Search code examples
pythonsql-serverperformancesqlalchemy

SQLAlchemy Core select query significantly slower than raw SQL


I've been running a Jupyter Notebook with Python3 code for quite some time. It uses a combination of pyodbc and SQLAlchemy to connect to a few SQL Server databases on my company intranet. The purpose of the notebook is to pull data from an initial SQL Server database and store it in memory as a Pandas dataframe. The file then extracts specific values from one of the columns and sends that list of values through to two different SQL Server databases to pull back a mapping list.

All of this has been working great until I decided to rewrite the raw SQL queries as SQLAlchemy Core statements.
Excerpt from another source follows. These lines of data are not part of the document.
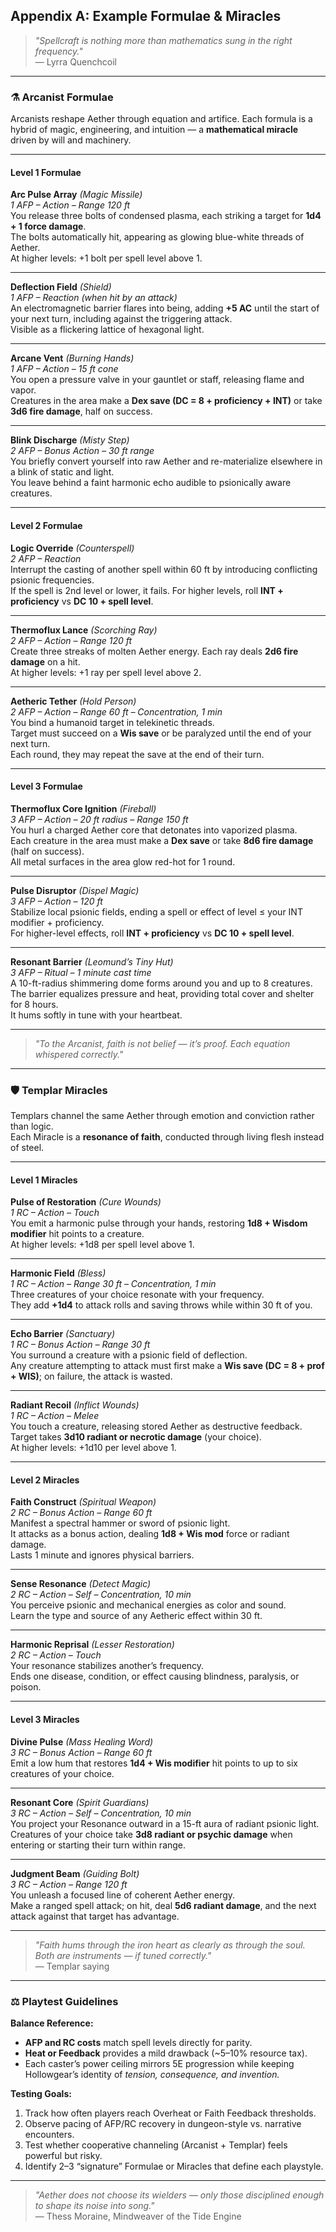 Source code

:## Appendix A: Example Formulae & Miracles

> _"Spellcraft is nothing more than mathematics sung in the right frequency."_  
> — Lyrra Quenchcoil

---

### ⚗️ Arcanist Formulae

Arcanists reshape Aether through equation and artifice. Each formula is a hybrid of magic,
engineering, and intuition — a **mathematical miracle** driven by will and machinery.

---

#### **Level 1 Formulae**

**Arc Pulse Array** _(Magic Missile)_  
_1 AFP – Action – Range 120 ft_  
You release three bolts of condensed plasma, each striking a target for **1d4 + 1 force damage**.  
The bolts automatically hit, appearing as glowing blue-white threads of Aether.  
At higher levels: +1 bolt per spell level above 1.

---

**Deflection Field** _(Shield)_  
_1 AFP – Reaction (when hit by an attack)_  
An electromagnetic barrier flares into being, adding **+5 AC** until the start of your next turn,
including against the triggering attack.  
Visible as a flickering lattice of hexagonal light.

---

**Arcane Vent** _(Burning Hands)_  
_1 AFP – Action – 15 ft cone_  
You open a pressure valve in your gauntlet or staff, releasing flame and vapor.  
Creatures in the area make a **Dex save (DC = 8 + proficiency + INT)** or take **3d6 fire damage**,
half on success.

---

**Blink Discharge** _(Misty Step)_  
_2 AFP – Bonus Action – 30 ft range_  
You briefly convert yourself into raw Aether and re-materialize elsewhere in a blink of static and
light.  
You leave behind a faint harmonic echo audible to psionically aware creatures.

---

#### **Level 2 Formulae**

**Logic Override** _(Counterspell)_  
_2 AFP – Reaction_  
Interrupt the casting of another spell within 60 ft by introducing conflicting psionic
frequencies.  
If the spell is 2nd level or lower, it fails. For higher levels, roll **INT + proficiency** vs **DC
10 + spell level**.

---

**Thermoflux Lance** _(Scorching Ray)_  
_2 AFP – Action – Range 120 ft_  
Create three streaks of molten Aether energy. Each ray deals **2d6 fire damage** on a hit.  
At higher levels: +1 ray per spell level above 2.

---

**Aetheric Tether** _(Hold Person)_  
_2 AFP – Action – Range 60 ft – Concentration, 1 min_  
You bind a humanoid target in telekinetic threads.  
Target must succeed on a **Wis save** or be paralyzed until the end of your next turn.  
Each round, they may repeat the save at the end of their turn.

---

#### **Level 3 Formulae**

**Thermoflux Core Ignition** _(Fireball)_  
_3 AFP – Action – 20 ft radius – Range 150 ft_  
You hurl a charged Aether core that detonates into vaporized plasma.  
Each creature in the area must make a **Dex save** or take **8d6 fire damage** (half on success).  
All metal surfaces in the area glow red-hot for 1 round.

---

**Pulse Disruptor** _(Dispel Magic)_  
_3 AFP – Action – 120 ft_  
Stabilize local psionic fields, ending a spell or effect of level ≤ your INT modifier +
proficiency.  
For higher-level effects, roll **INT + proficiency** vs **DC 10 + spell level**.

---

**Resonant Barrier** _(Leomund’s Tiny Hut)_  
_3 AFP – Ritual – 1 minute cast time_  
A 10-ft-radius shimmering dome forms around you and up to 8 creatures.  
The barrier equalizes pressure and heat, providing total cover and shelter for 8 hours.  
It hums softly in tune with your heartbeat.

---

> _"To the Arcanist, faith is not belief — it’s proof. Each equation whispered correctly."_

---

### 🛡️ Templar Miracles

Templars channel the same Aether through emotion and conviction rather than logic.  
Each Miracle is a **resonance of faith**, conducted through living flesh instead of steel.

---

#### **Level 1 Miracles**

**Pulse of Restoration** _(Cure Wounds)_  
_1 RC – Action – Touch_  
You emit a harmonic pulse through your hands, restoring **1d8 + Wisdom modifier** hit points to a
creature.  
At higher levels: +1d8 per spell level above 1.

---

**Harmonic Field** _(Bless)_  
_1 RC – Action – Range 30 ft – Concentration, 1 min_  
Three creatures of your choice resonate with your frequency.  
They add **+1d4** to attack rolls and saving throws while within 30 ft of you.

---

**Echo Barrier** _(Sanctuary)_  
_1 RC – Bonus Action – Range 30 ft_  
You surround a creature with a psionic field of deflection.  
Any creature attempting to attack must first make a **Wis save (DC = 8 + prof + WIS)**; on failure,
the attack is wasted.

---

**Radiant Recoil** _(Inflict Wounds)_  
_1 RC – Action – Melee_  
You touch a creature, releasing stored Aether as destructive feedback.  
Target takes **3d10 radiant or necrotic damage** (your choice).  
At higher levels: +1d10 per level above 1.

---

#### **Level 2 Miracles**

**Faith Construct** _(Spiritual Weapon)_  
_2 RC – Bonus Action – Range 60 ft_  
Manifest a spectral hammer or sword of psionic light.  
It attacks as a bonus action, dealing **1d8 + Wis mod** force or radiant damage.  
Lasts 1 minute and ignores physical barriers.

---

**Sense Resonance** _(Detect Magic)_  
_2 RC – Action – Self – Concentration, 10 min_  
You perceive psionic and mechanical energies as color and sound.  
Learn the type and source of any Aetheric effect within 30 ft.

---

**Harmonic Reprisal** _(Lesser Restoration)_  
_2 RC – Action – Touch_  
Your resonance stabilizes another’s frequency.  
Ends one disease, condition, or effect causing blindness, paralysis, or poison.

---

#### **Level 3 Miracles**

**Divine Pulse** _(Mass Healing Word)_  
_3 RC – Bonus Action – Range 60 ft_  
Emit a low hum that restores **1d4 + Wis modifier** hit points to up to six creatures of your
choice.

---

**Resonant Core** _(Spirit Guardians)_  
_3 RC – Action – Self – Concentration, 10 min_  
You project your Resonance outward in a 15-ft aura of radiant psionic light.  
Creatures of your choice take **3d8 radiant or psychic damage** when entering or starting their turn
within range.

---

**Judgment Beam** _(Guiding Bolt)_  
_3 RC – Action – Range 120 ft_  
You unleash a focused line of coherent Aether energy.  
Make a ranged spell attack; on hit, deal **5d6 radiant damage**, and the next attack against that
target has advantage.

---

> _"Faith hums through the iron heart as clearly as through the soul. Both are instruments — if
> tuned correctly."_  
> — Templar saying

---

### ⚖️ Playtest Guidelines

**Balance Reference:**

- **AFP and RC costs** match spell levels directly for parity.
- **Heat or Feedback** provides a mild drawback (~5–10% resource tax).
- Each caster’s power ceiling mirrors 5E progression while keeping Hollowgear’s identity of
  _tension, consequence, and invention._

**Testing Goals:**

1. Track how often players reach Overheat or Faith Feedback thresholds.
2. Observe pacing of AFP/RC recovery in dungeon-style vs. narrative encounters.
3. Test whether cooperative channeling (Arcanist + Templar) feels powerful but risky.
4. Identify 2–3 “signature” Formulae or Miracles that define each playstyle.

---

> _"Aether does not choose its wielders — only those disciplined enough to shape its noise into
> song."_  
> — Thess Moraine, Mindweaver of the Tide Engine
I've gone though the process of validating that the SQLAlchemy queries compile to match the raw SQL queries. However, the queries run unimaginably slow. For instance, the initial raw SQL query runs in 25 seconds and the same query rewritten in SQLAlchemy Core runs in 15 minutes! The remaining queries didn't finish even after letting them run for 2 hours.

This could have something to do with how I'm reflecting the existing tables. I even took some time to override the ForeignKey and primary_key on the tables hoping that'd help improve performance. No dice.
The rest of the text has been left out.